Are We Ready?
A large-scale disaster like a pandemic flu or terrorist attack could overwhelm the nation's healthcare providers
Brian O'Neill is paid to worry. As vice president of emergency services for the North Shore-Long Island Jewish Health System, he is charged with making sure his organization's 15 hospitals are prepared for a nightmarish list of naturally occurring and man-made threats. What would happen if there were a repeat of the Long Island Express, the 1938 hurricane with 121-mph winds that destroyed 4,500 homes and killed 700 people? What if healthcare workers battling infectious disease in protective gear got overheated and exhausted? What if staffers were stranded in their homes by the weather? If any of these situations became a reality, the system's emergency preparedness center, located in an inconspicuous, low-slung building in the Long Island town of Syosset, would spring to life. Emergency workers would don the reflective vests now draped over chairs, consult binders filled with contingency plans, and examine chain-of-command charts. "We plan for everything," O'Neill says, "and hope for the best."
Some hospitals in big cities and high-risk areas are well prepared to cope with individual disasters like, say, a plane crash. But overall, the nation's healthcare system is not yet ready to handle a large-scale emergency like pandemic flu or another major hurricane. That was the consensus of experts assembled at last week's U.S.News & World Report Health Summit on emergency preparedness. "The problem is, we are just good enough for what happens now," said panelist W. Frank Peacock, chairman of emergency preparedness for the Cleveland Clinic. "We have trouble now managing flu in February across the country." Added summit panelist Arthur Kellerman, chairman of emergency medicine at Emory University Hospital in Atlanta: "Our trauma and emergency care system in this country is absolutely stretched like a piano wire."
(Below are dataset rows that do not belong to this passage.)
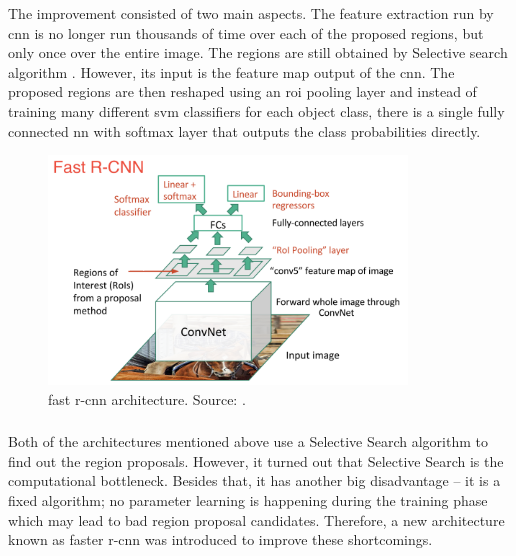             The improvement consisted of two main aspects. The feature extraction run by \gls{cnn} is no longer run thousands of time over each of the proposed regions, but only once over the entire image. The regions are still obtained by Selective search algorithm \cite{uijlings2013selective}. However, its input is the feature map output of the \gls{cnn}. The proposed regions are then reshaped using an \gls{roi} pooling layer and instead of training many different \gls{svm} \cite{cortes1995support} classifiers for each object class, there is a single fully connected \gls{nn} with softmax layer that outputs the class probabilities directly.
            
            \begin{figure}[ht]
                \centering
                \includegraphics[width=0.85\textwidth]{resources/fast_r_cnn_architecture.png}
                \caption{\Gls{fast r-cnn} architecture. Source: \cite{xuobjectdetection}.}
                \label{fig:fast r-cnn architecture}
            \end{figure}
    
        \subsubsection{}
            Both of the architectures mentioned above use a Selective Search algorithm \cite{uijlings2013selective} to find out the region proposals. However, it turned out that Selective Search is the computational bottleneck. Besides that, it has another big disadvantage -- it is a fixed algorithm; no parameter learning is happening during the training phase which may lead to bad region proposal candidates. Therefore, a new architecture known as \gls{faster r-cnn} \cite{ren2015faster} was introduced to improve these shortcomings. 
            
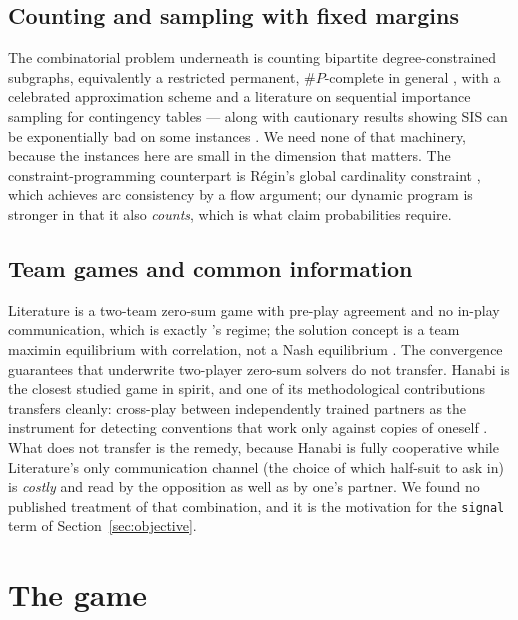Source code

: \documentclass[11pt,letterpaper]{article}
\begin{document}
\subsection{Counting and sampling with fixed margins}
 The combinatorial problem
underneath is counting bipartite degree-constrained subgraphs, equivalently a
restricted permanent, $\#P$-complete in general \citep{valiant1979complexity},
with a celebrated approximation scheme \citep{jerrum2004polynomial} and a
literature on sequential importance sampling for contingency tables
\citep{chen2005sequential} --- along with cautionary results showing SIS can be
exponentially bad on some instances \citep{bezakova2012negative}. We need none
of that machinery, because the instances here are small in the dimension that
matters. The constraint-programming counterpart is R\'egin's global cardinality
constraint \citep{regin1996generalized}, which achieves arc consistency by a
flow argument; our dynamic program is stronger in that it also \emph{counts},
which is what claim probabilities require.

\subsection{Team games and common information}
 Literature is a two-team zero-sum
game with pre-play agreement and no in-play communication, which is exactly
\citeauthor{celli2018computational}'s regime; the solution concept is a team
maximin equilibrium with correlation, not a Nash equilibrium
\citep{vonstengel1997team,celli2018computational}. The convergence guarantees
that underwrite two-player zero-sum solvers do not transfer. Hanabi
\citep{bard2020hanabi} is the closest studied game in spirit, and one of its
methodological contributions transfers cleanly: cross-play between
independently trained partners as the instrument for detecting conventions that
work only against copies of oneself \citep{hu2020otherplay}. What does not
transfer is the remedy, because Hanabi is fully cooperative while Literature's
only communication channel (the choice of which half-suit to ask in) is
\emph{costly} and read by the opposition as well as by one's partner. We found
no published treatment of that combination, and it is the motivation for the
\texttt{signal} term of Section~\ref{sec:objective}.

\section{The game}
\label{sec:game}
\end{document}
Contingency plans. In fact, the Trust for America's Health, a nonprofit group focused on public health and disease prevention, recently gave the federal government a D+ for emergency preparedness. Almost 60 percent of states failed to meet more than half of the group's requirements, which include things like having the lab capacity to quickly test thousands of samples for anthrax or smallpox. Meanwhile, hospitals nationwide say U.S. funding woes and lack of guidance make it hard to enact contingency plans. Over the past few years, Johns Hopkins Medicine has spent $10 million on emergency preparedness, said summit panelist CEO Edward Miller. "And it comes out of other programs we are not funding," says Miller. "This is not a sustainable business plan."
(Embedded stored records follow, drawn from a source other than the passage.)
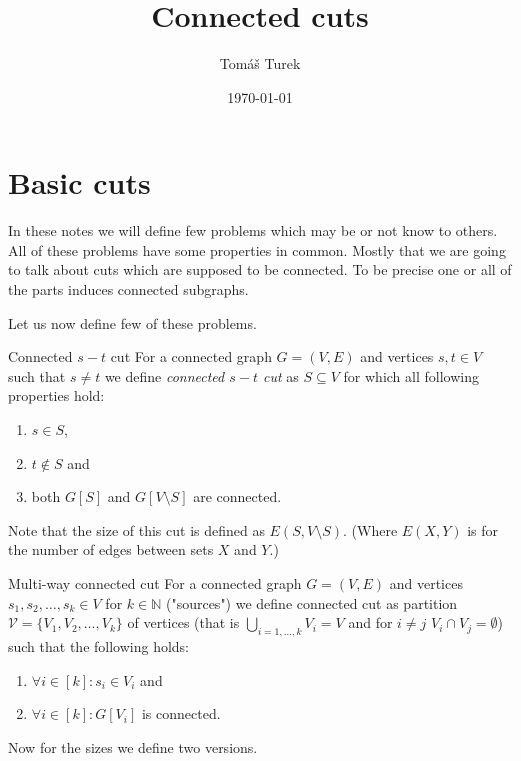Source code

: \documentclass{article}
\title{Connected cuts}
\author{Tomáš Turek}
\date{\today}
\begin{document}
	\maketitle
	
	\section{Basic cuts}
	
	In these notes we will define few problems which may be or not know to others. All of these problems have some properties in common. Mostly that we are going to talk about cuts which are supposed to be connected. To be precise one or all of the parts induces connected subgraphs.
	
	Let us now define few of these problems.
	
	\begin{defn}{Connected $s-t$ cut}
		For a connected graph $G = (V,E)$ and vertices $s,t \in V$ such that $s\neq t$ we define \textit{connected $s-t$ cut} as $S \subseteq V$ for which all following properties hold:
		
		\begin{enumerate}
			\item $s \in S$,
			\item $t \notin S$ and
			\item both $G[S]$ and $G[V \setminus S]$ are connected.
		\end{enumerate}
	\end{defn}

	Note that the size of this cut is defined as $E(S, V \setminus S)$. (Where $E(X,Y)$ is for the number of edges between sets $X$ and $Y$.)
	
	\begin{defn}{Multi-way connected cut}
		For a connected graph $G = (V,E)$ and vertices $s_1, s_2, \dots, s_k \in V$ for $k \in \mathbb{N}$ ("sources") we define connected cut as partition $\mathcal{V} = \{V_1, V_2, \dots, V_k\}$ of vertices (that is $\bigcup_{i = 1, \dots, k} V_i = V$ and for $i \neq j$ $V_i \cap V_j = \emptyset$) such that the following holds:
		
		\begin{enumerate}
			\item $\forall i \in [k]: s_i \in V_i$ and
			\item $\forall i \in [k]: G[V_i]$ is connected.
		\end{enumerate}
	\end{defn}

	Now for the sizes we define two versions.
	
\end{document}
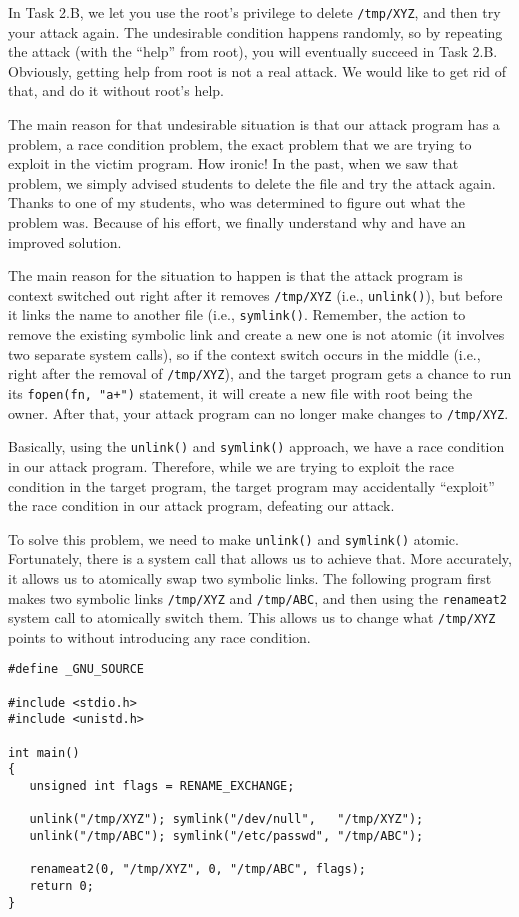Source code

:In Task 2.B, we let you use the root's privilege to delete \texttt{/tmp/XYZ}, 
and then try your attack again. The undesirable condition happens randomly,
so by repeating the attack (with the ``help'' from root), you will eventually
succeed in Task 2.B. Obviously, getting help from root is not a real attack. 
We would like to get rid of that, and do it without root's help.


The main reason for that undesirable situation is that 
our attack program has a problem, a race condition problem, the exact problem that
we are trying to exploit in the victim program. How ironic!  
In the past, when we saw that problem, we simply advised students to 
delete the file and try the attack again. Thanks to one of my students, 
who was determined to figure out what the problem was. Because of his effort,
we finally understand why and have an improved solution. 


The main reason for the situation to happen is that the attack program is 
context switched out right after it removes {\tt /tmp/XYZ} (i.e., \texttt{unlink()}),
but before it links the name to another file (i.e., \texttt{symlink()}. 
Remember, the action to remove the existing 
symbolic link and create a new one is not atomic (it involves two 
separate system calls), so if the context switch occurs in the middle
(i.e., right after the removal of {\tt /tmp/XYZ}),
and the target \setuid program gets a chance to run its 
{\tt fopen(fn, "a+")} statement, it will create a new file with root being the owner.
After that, your attack program can no longer make changes to {\tt /tmp/XYZ}.


Basically, using the \texttt{unlink()} and \texttt{symlink()} approach, 
we have a race condition in our attack program. Therefore, while we 
are trying to exploit the race condition in the target program,
the target program may accidentally ``exploit'' the race condition
in our attack program, defeating our attack.  


To solve this problem, we need to make 
\texttt{unlink()} and \texttt{symlink()} atomic. Fortunately, there 
is a system call that allows us to achieve that. More accurately,
it allows us to atomically swap two symbolic links. 
The following program first makes two symbolic links \texttt{/tmp/XYZ}
and \texttt{/tmp/ABC}, and then using the
\texttt{renameat2} system call to atomically switch them. 
This allows us to change what \texttt{/tmp/XYZ} points to
without introducing any race condition. 

\begin{lstlisting}
#define _GNU_SOURCE
  
#include <stdio.h>
#include <unistd.h>

int main()
{
   unsigned int flags = RENAME_EXCHANGE;

   unlink("/tmp/XYZ"); symlink("/dev/null",   "/tmp/XYZ");
   unlink("/tmp/ABC"); symlink("/etc/passwd", "/tmp/ABC");

   renameat2(0, "/tmp/XYZ", 0, "/tmp/ABC", flags);
   return 0;
}
\end{lstlisting}


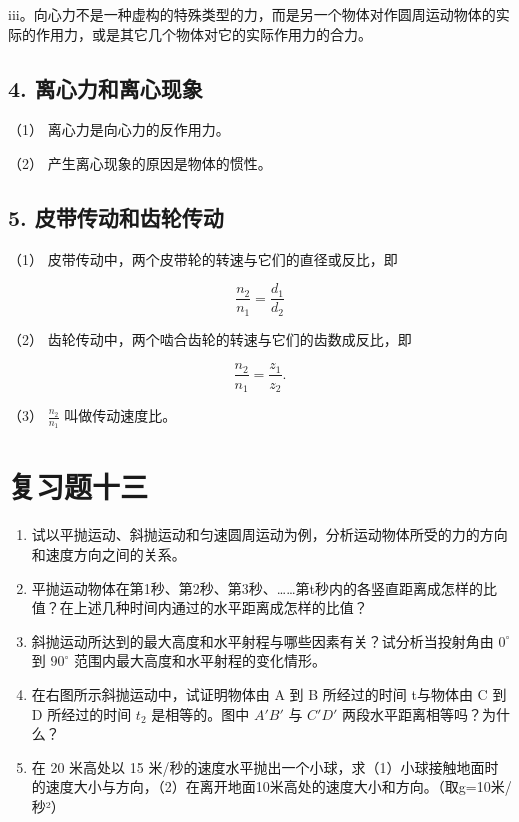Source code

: iii。向心力不是一种虚构的特殊类型的力，而是另一个物体对作圆周运动物体的实际的作用力，或是其它几个物体对它的实际作用力的合力。

\subsection{4.
离心力和离心现象}\label{ux79bbux5fc3ux529bux548cux79bbux5fc3ux73b0ux8c61}

（1） 离心力是向心力的反作用力。

（2） 产生离心现象的原因是物体的惯性。

\subsection{5.
皮带传动和齿轮传动}\label{ux76aeux5e26ux4f20ux52a8ux548cux9f7fux8f6eux4f20ux52a8-1}

（1） 皮带传动中，两个皮带轮的转速与它们的直径或反比，即

\[
\frac {n _ {2}}{n _ {1}} = \frac {d _ {1}}{d _ {2}}
\]

（2） 齿轮传动中，两个啮合齿轮的转速与它们的齿数成反比，即

\[
\frac {n _ {2}}{n _ {1}} = \frac {z _ {1}}{z _ {2}}.
\]

（3） \(\frac{n_2}{n_1}\) 叫做传动速度比。

\section{复习题十三}\label{ux590dux4e60ux9898ux5341ux4e09}

\begin{enumerate}
\def\labelenumi{\arabic{enumi}.}
\item
  试以平抛运动、斜抛运动和匀速圆周运动为例，分析运动物体所受的力的方向和速度方向之间的关系。
\item
  平抛运动物体在第1秒、第2秒、第3秒、\ldots\ldots 第t秒内的各竖直距离成怎样的比值？在上述几种时间内通过的水平距离成怎样的比值？
\item
  斜抛运动所达到的最大高度和水平射程与哪些因素有关？试分析当投射角由
  \(0^{\circ}\) 到 \(90^{\circ}\) 范围内最大高度和水平射程的变化情形。
\item
  在右图所示斜抛运动中，试证明物体由 A 到 B 所经过的时间 t与物体由 C 到
  D 所经过的时间 \(t_{2}\) 是相等的。图中 \(A'B'\) 与 \(C'D'\)
  两段水平距离相等吗？为什么？
\item
  在 20 米高处以 15
  米/秒的速度水平抛出一个小球，求（1）小球接触地面时的速度大小与方向，（2）在离开地面10米高处的速度大小和方向。（取g=10米/秒²）
\end{enumerate}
The best preparedness approach, most experts say, is to plan for "all hazards," concentrating on the common elements shared by most disasters, rather than planning separately for an individual event. It doesn't matter whether it's a hurricane, terrorist attack, or pandemic. "You have a certain number of trauma patients, a certain number of infections, a certain number of respirator requirements," says James James, director of disaster preparedness for the American Medical Association. And all catastrophes require sufficient surge capacity--enough staff, supplies, and space to treat patients--and a coordinated response by healthcare providers in monitoring potential outbreaks and managing the influx of injured.